[INSTRUCTIONS TO FOLLOW]: In the listing that follows, tally the lines containing "커뮤니티"; give the count and nothing more.

++++

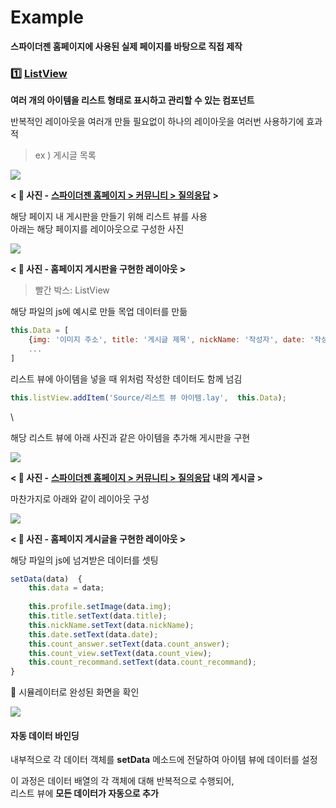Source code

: # Example

**스파이더젠 홈페이지에 사용된 실제 페이지를 바탕으로 직접 제작**

### 1️⃣ [ListView](https://wikidocs.net/24833)

**여러 개의 아이템을 리스트 형태로 표시하고 관리할 수 있는 컴포넌트**

반복적인 레이아웃을 여러개 만들 필요없이 하나의 레이아웃을 여러번 사용하기에 효과적

> ex ) 게시글 목록

![](https://wikidocs.net/images/page/276280/board.png)

**< 🔼 사진 -** [**스파이더젠 홈페이지 > 커뮤니티 > 질의응답**](https://www.spidergen.org:3003/?pid=T030200) **>**

해당 페이지 내 게시판을 만들기 위해 리스트 뷰를 사용\
아래는 해당 페이지를 레이아웃으로 구성한 사진

![](https://wikidocs.net/images/page/276280/board_lay.png)

**< 🔼 사진 - 홈페이지 게시판을 구현한 레이아웃 >**

> 빨간 박스: ListView

해당 파일의 js에 예시로 만들 목업 데이터를 만듦

```js
this.Data = [
	{img: '이미지 주소', title: '게시글 제목', nickName: '작성자', date: '작성일', count_answer: 답글 수, count_view:  조회 수, count_recommand: 추천 수},
	...
]
```

리스트 뷰에 아이템을 넣을 때 위처럼 작성한 데이터도 함께 넘김

```js
this.listView.addItem('Source/리스트 뷰 아이템.lay',  this.Data);
```

\


해당 리스트 뷰에 아래 사진과 같은 아이템을 추가해 게시판을 구현

![](https://wikidocs.net/images/page/276280/listview_item.png)

**< 🔼 사진 -** [**스파이더젠 홈페이지 > 커뮤니티 > 질의응답**](https://www.spidergen.org:3003/?pid=T030200) **내의 게시글 >**

마찬가지로 아래와 같이 레이아웃 구성

![](https://wikidocs.net/images/page/276280/listview_item_lay.png)

**< 🔼 사진 - 홈페이지 게시글을 구현한 레이아웃 >**

해당 파일의 js에 넘겨받은 데이터를 셋팅

```js
setData(data)  {
	this.data = data;
	
	this.profile.setImage(data.img);
	this.title.setText(data.title);
	this.nickName.setText(data.nickName);
	this.date.setText(data.date);
	this.count_answer.setText(data.count_answer);
	this.count_view.setText(data.count_view);
	this.count_recommand.setText(data.count_recommand);
}
```

🔽 시뮬레이터로 완성된 화면을 확인

![](https://wikidocs.net/images/page/276280/board_res.png)

#### 자동 데이터 바인딩

내부적으로 각 데이터 객체를 **setData** 메소드에 전달하여 아이템 뷰에 데이터를 설정

이 과정은 데이터 배열의 각 객체에 대해 반복적으로 수행되어,\
리스트 뷰에 **모든 데이터가 자동으로 추가**
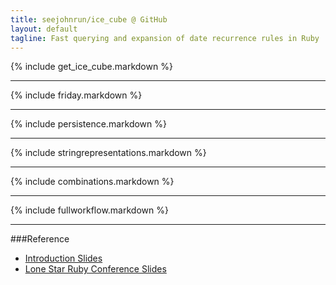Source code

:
 ```yaml
---
title: seejohnrun/ice_cube @ GitHub
layout: default
tagline: Fast querying and expansion of date recurrence rules in Ruby
---
```


{% include get_ice_cube.markdown %}

-----

{% include friday.markdown %}

-----

{% include persistence.markdown %}

-----

{% include stringrepresentations.markdown %}

-----

{% include combinations.markdown %}

-----

{% include fullworkflow.markdown %}

-----

###Reference
* [Introduction Slides](http://seejohnrun.github.com/ice_cube/static/ice_cube_ruby_nyc.pdf)
* [Lone Star Ruby Conference Slides](http://seejohnrun.github.com/ice_cube/static/lsrc_ice_cube.pdf)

++++

[RESULT BELOW]: 2